And proof of that is that I'd just resigned from the zoo to take up a new post as director of the Institute of Contemporary Arts [ICA]. I had had 10 years at the zoo and I wanted to make a change and I wanted to move back into my other great love which was the world of art. And I was... I got to know the people at the ICA and I was lucky enough to get the appointment as director of that institute... art institute. And I went there and it was while I was there, running the ICA, that the book was going through the printers and getting ready for publication. And Tom Maschler rang me up and said this book is going to be huge. And I said, oh, I'll believe it when I see it. And I wouldn't have gone... people think, oh yes, that's a bit... surely that's not true, I'm sure you thought it. But no, I wrote it from the heart. This is the way I saw human beings and I wanted to tell the story of what I thought human beings were all about and if people read the book, that's fine, but I wasn't expecting very much.
And then it took off and it took off in a most extraordinary way. And today it is in the list of 100 bestsellers of all time and I still find that hard to believe. It sold – I don't know – we... at 12 million, we lost count. It... I don't know, it's probably more like 20 million by now. But we kept on counting the sales until it got to 12 million and then we gave up; we just lost interest at that point. It was just a runaway bestseller, the sort of thing that you can't possibly predict. And it went into about 30 or 40... it went into languages all... even went into, I think, Icelandic and Korean and, I mean, every language in the world. And it became a runaway bestseller. And suddenly, for the first time in my life – because I'd never had any money – first time in my life I had... I had some money. I couldn't believe it. And so Tom Ash said what are you going to do?
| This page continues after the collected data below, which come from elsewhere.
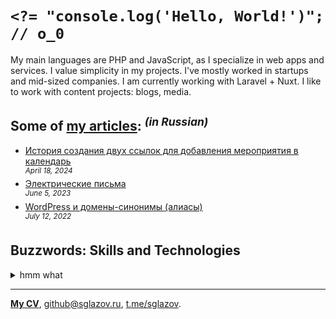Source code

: # `<?= "console.log('Hello, World!')"; // o_0`
My main languages are PHP and JavaScript, as I specialize in web apps and services. I value simplicity in my projects. I've mostly worked in startups and mid-sized companies. I am currently working with Laravel + Nuxt. I like to work with content projects: blogs, media.

## Some of [my articles](https://sglazov.ru/notes/): <sup>_(in Russian)_</sup>

* [История создания двух ссылок для добавления мероприятия в календарь](https://sglazov.ru/notes/add-to-calendar/) <br />
<sup>_April 18, 2024_</sup>
* [Электрические письма](https://sglazov.ru/notes/emails/) <br />
<sup>_June 5, 2023_</sup>
* [WordPress и домены-синонимы (алиасы)](https://sglazov.ru/notes/wordpress-domains/) <br />
<sup>_July 12, 2022_</sup>


## Buzzwords: Skills and Technologies
<details>
  <summary>hmm what</summary>

  PostCSS, GitLab, PHP, Eleventy (11ty), Bitbucket, ispmanager, Vite, Laravel Nova, Makefile, Gulp, Shell, Reg.ru, TimeWeb, GitHub, CloudPayments API, Tinkoff API, Docker, Nuxt, Git, Shop-Script, Zeplin, Nunjucks, Composer, Grunt, HTTPie, React, webpack, Cypress, БЭМ, phpMyAdmin, Laravel, Deployer.php, Flarum, Markdown, Vue, Figma, WordPress, HTML, SCSS, SVG, Less, Photoshop, CSS, Stylus, Livewire, MySQL, Sketch, Tailwind, Blade, Nginx, Eloquent ORM, styled-components, MAMP, Accessibility (a11y), Apache, jQuery, Pug (Jade), JavaScript, Bootstrap, SEO, GitHub Actions.
</details>

----
[**My CV**](https://sglazov.ru/cv/), [github@sglazov.ru](mailto:github@sglazov.ru), [t.me/sglazov](https://t.me/sglazov).
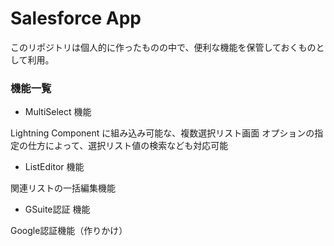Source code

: # Salesforce App

このリポジトリは個人的に作ったものの中で、便利な機能を保管しておくものとして利用。

### 機能一覧

- MultiSelect 機能

Lightning Component に組み込み可能な、複数選択リスト画面
オプションの指定の仕方によって、選択リスト値の検索なども対応可能

- ListEditor 機能

関連リストの一括編集機能

- GSuite認証 機能

Google認証機能（作りかけ）
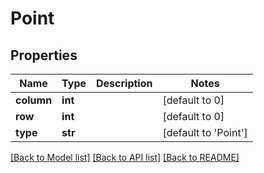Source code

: # Point

## Properties
Name | Type | Description | Notes
------------ | ------------- | ------------- | -------------
**column** | **int** |  | [default to 0]
**row** | **int** |  | [default to 0]
**type** | **str** |  | [default to 'Point']

[[Back to Model list]](../README.md#documentation-for-models) [[Back to API list]](../README.md#documentation-for-api-endpoints) [[Back to README]](../README.md)


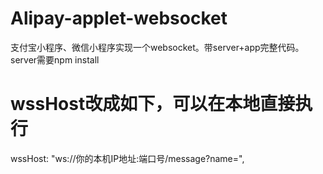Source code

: # Alipay-applet-websocket
支付宝小程序、微信小程序实现一个websocket。带server+app完整代码。server需要npm install
# wssHost改成如下，可以在本地直接执行
wssHost: "ws://你的本机IP地址:端口号/message?name=",
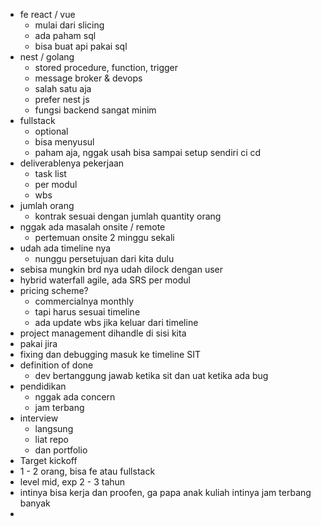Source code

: - fe react / vue
	- mulai dari slicing
	- ada paham sql
	- bisa buat api pakai sql
- nest / golang
	- stored procedure, function, trigger
	- message broker & devops
	- salah satu aja
	- prefer nest js
	- fungsi backend sangat minim
- fullstack
	- optional
	- bisa menyusul
	- paham  aja, nggak usah bisa sampai setup sendiri ci cd
- deliverablenya pekerjaan
	- task list
	- per modul
	- wbs
- jumlah orang
	- kontrak sesuai dengan jumlah quantity orang
- nggak ada masalah onsite / remote
	- pertemuan onsite 2 minggu sekali
- udah ada timeline nya
	- nunggu persetujuan dari kita dulu
- sebisa mungkin brd nya udah dilock dengan user
- hybrid waterfall agile, ada SRS per modul
- pricing scheme?
	- commercialnya monthly
	- tapi harus sesuai timeline
	- ada update wbs jika keluar dari timeline
- project management dihandle di sisi kita
- pakai jira
- fixing dan debugging masuk ke timeline SIT
- definition of done
	- dev bertanggung jawab ketika sit dan uat ketika ada bug
- pendidikan
	- nggak ada concern
	- jam terbang
- interview
	- langsung
	- liat repo
	- dan portfolio
- Target kickoff
- 1 - 2 orang, bisa fe atau fullstack
- level mid, exp 2 - 3 tahun
- intinya bisa kerja dan proofen, ga papa anak kuliah intinya jam terbang banyak
- 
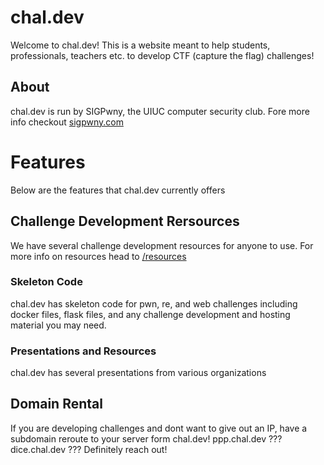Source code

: # chal.dev
Welcome to chal.dev! This is a website meant to help students, professionals, teachers etc. to develop CTF (capture the flag) challenges!
## About
chal.dev is run by SIGPwny, the UIUC computer security club. Fore more info checkout [sigpwny.com](https://sigpwny.com)

# Features
Below are the features that chal.dev currently offers
## Challenge Development Rersources
We have several challenge development resources for anyone to use. For more info on resources head to [/resources](/resources)
### Skeleton Code
chal.dev has skeleton code for pwn, re, and web challenges including docker files, flask files, and any challenge development and hosting material you may need.
### Presentations and Resources
chal.dev has several presentations from various organizations 

## Domain Rental
If you are developing challenges and dont want to give out an IP, have a subdomain reroute to your server form chal.dev! ppp.chal.dev ??? dice.chal.dev ??? Definitely reach out!
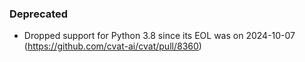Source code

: ### Deprecated

- Dropped support for Python 3.8 since its EOL was on 2024-10-07
  (<https://github.com/cvat-ai/cvat/pull/8360>)
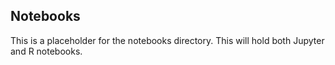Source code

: ## Notebooks
This is a placeholder for the notebooks directory.
This will hold both Jupyter and R notebooks.    
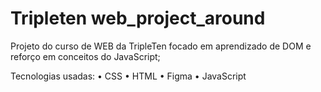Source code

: # Tripleten web_project_around

Projeto do curso de WEB da TripleTen focado em aprendizado de DOM e reforço em conceitos do JavaScript;

Tecnologias usadas:
• CSS
• HTML
• Figma
• JavaScript
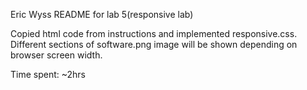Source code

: Eric Wyss README for lab 5(responsive lab)

Copied html code from instructions and implemented responsive.css. Different
sections of software.png image will be shown depending on browser screen width.

Time spent: ~2hrs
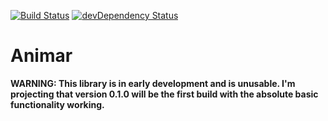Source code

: [![Build Status](https://travis-ci.org/vincentriemer/animar.svg?branch=master)](https://travis-ci.org/vincentriemer/animar) [![devDependency Status](https://david-dm.org/vincentriemer/animar/dev-status.svg)](https://david-dm.org/vincentriemer/animar#info=devDependencies)
# Animar

**WARNING: This library is in early development and is unusable. I'm projecting that version 0.1.0 will be the first build with the absolute basic functionality working.**
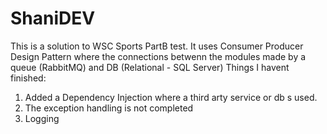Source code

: # ShaniDEV
This is a solution to WSC Sports PartB test.
It uses Consumer Producer Design Pattern where the connections betwenn the modules made by a queue (RabbitMQ) and DB (Relational - SQL Server)
Things I havent finished:
1. Added a Dependency Injection where a third arty service or db s used.
2. The exception handling is not completed
3. Logging 
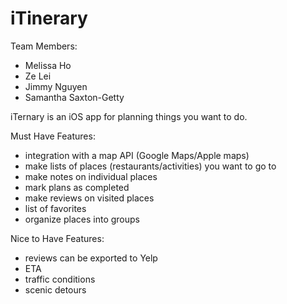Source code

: # iTinerary

 Team Members:
- Melissa Ho
- Ze Lei
- Jimmy Nguyen
- Samantha Saxton-Getty


iTernary is an iOS app for planning things you want to do. 

Must Have Features:
- integration with a map API (Google Maps/Apple maps)
- make lists of places (restaurants/activities) you want to go to
- make notes on individual places
- mark plans as completed
- make reviews on visited places 
- list of favorites
- organize places into groups

Nice to Have Features:
- reviews can be exported to Yelp
- ETA
- traffic conditions
- scenic detours


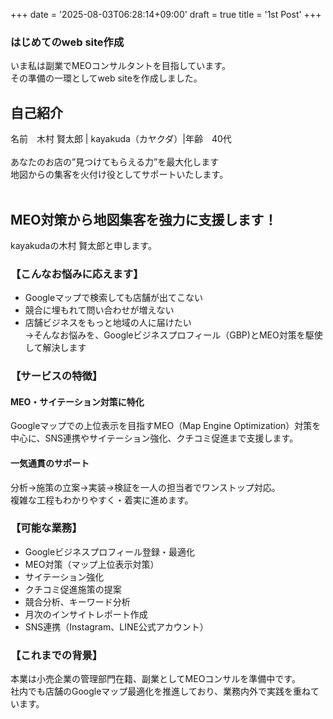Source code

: +++
date = '2025-08-03T06:28:14+09:00'
draft = true
title = '1st Post'
+++

### はじめてのweb site作成
いま私は副業でMEOコンサルタントを目指しています。<br>
その準備の一環としてweb siteを作成しました。<br>

<!--more-->

## 自己紹介<br>
名前　木村 賢太郎 | kayakuda（カヤクダ）|年齢　40代<br>
<br>
あなたのお店の”見つけてもらえる力”を最大化します<br>
地図からの集客を火付け役としてサポートいたします。<br>
<br>
## MEO対策から地図集客を強力に支援します！
kayakudaの木村 賢太郎と申します。<br>

### 【こんなお悩みに応えます】<br>
* Googleマップで検索しても店舗が出てこない
* 競合に埋もれて問い合わせが増えない
* 店舗ビジネスをもっと地域の人に届けたい<br>
→そんなお悩みを、Googleビジネスプロフィール（GBP)とMEO対策を駆使して解決します<br>

### 【サービスの特徴】<br>
#### MEO・サイテーション対策に特化<br>
Googleマップでの上位表示を目指すMEO（Map Engine Optimization）対策を中心に、SNS連携やサイテーション強化、クチコミ促進まで支援します。<br>
#### 一気通貫のサポート
分析→施策の立案→実装→検証を一人の担当者でワンストップ対応。<br>
複雑な工程もわかりやすく・着実に進めます。<br>

### 【可能な業務】<br>
* Googleビジネスプロフィール登録・最適化<br>
* MEO対策（マップ上位表示対策）
* サイテーション強化
* クチコミ促進施策の提案
* 競合分析、キーワード分析
* 月次のインサイトレポート作成
* SNS連携（Instagram、LINE公式アカウント）<br>
<p>

### 【これまでの背景】<br>
本業は小売企業の管理部門在籍、副業としてMEOコンサルを準備中です。<br>
社内でも店舗のGoogleマップ最適化を推進しており、業務内外で実践を重ねています。<br>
And I said, I'm going to go off... I'm going to do a mini-Gauguin. I'm going to go off to an island in the sun and I'm going to paint! So that's what I... I've been running an art institute, I've been a curator at the zoological society, I've been running research and doing all these things – I... it's time I took a break and I'm going off and I'm going to spend the money and have a time to myself. And so my wife and I went off to the island of Malta, bought a big house and I set up a studio and I started painting seriously.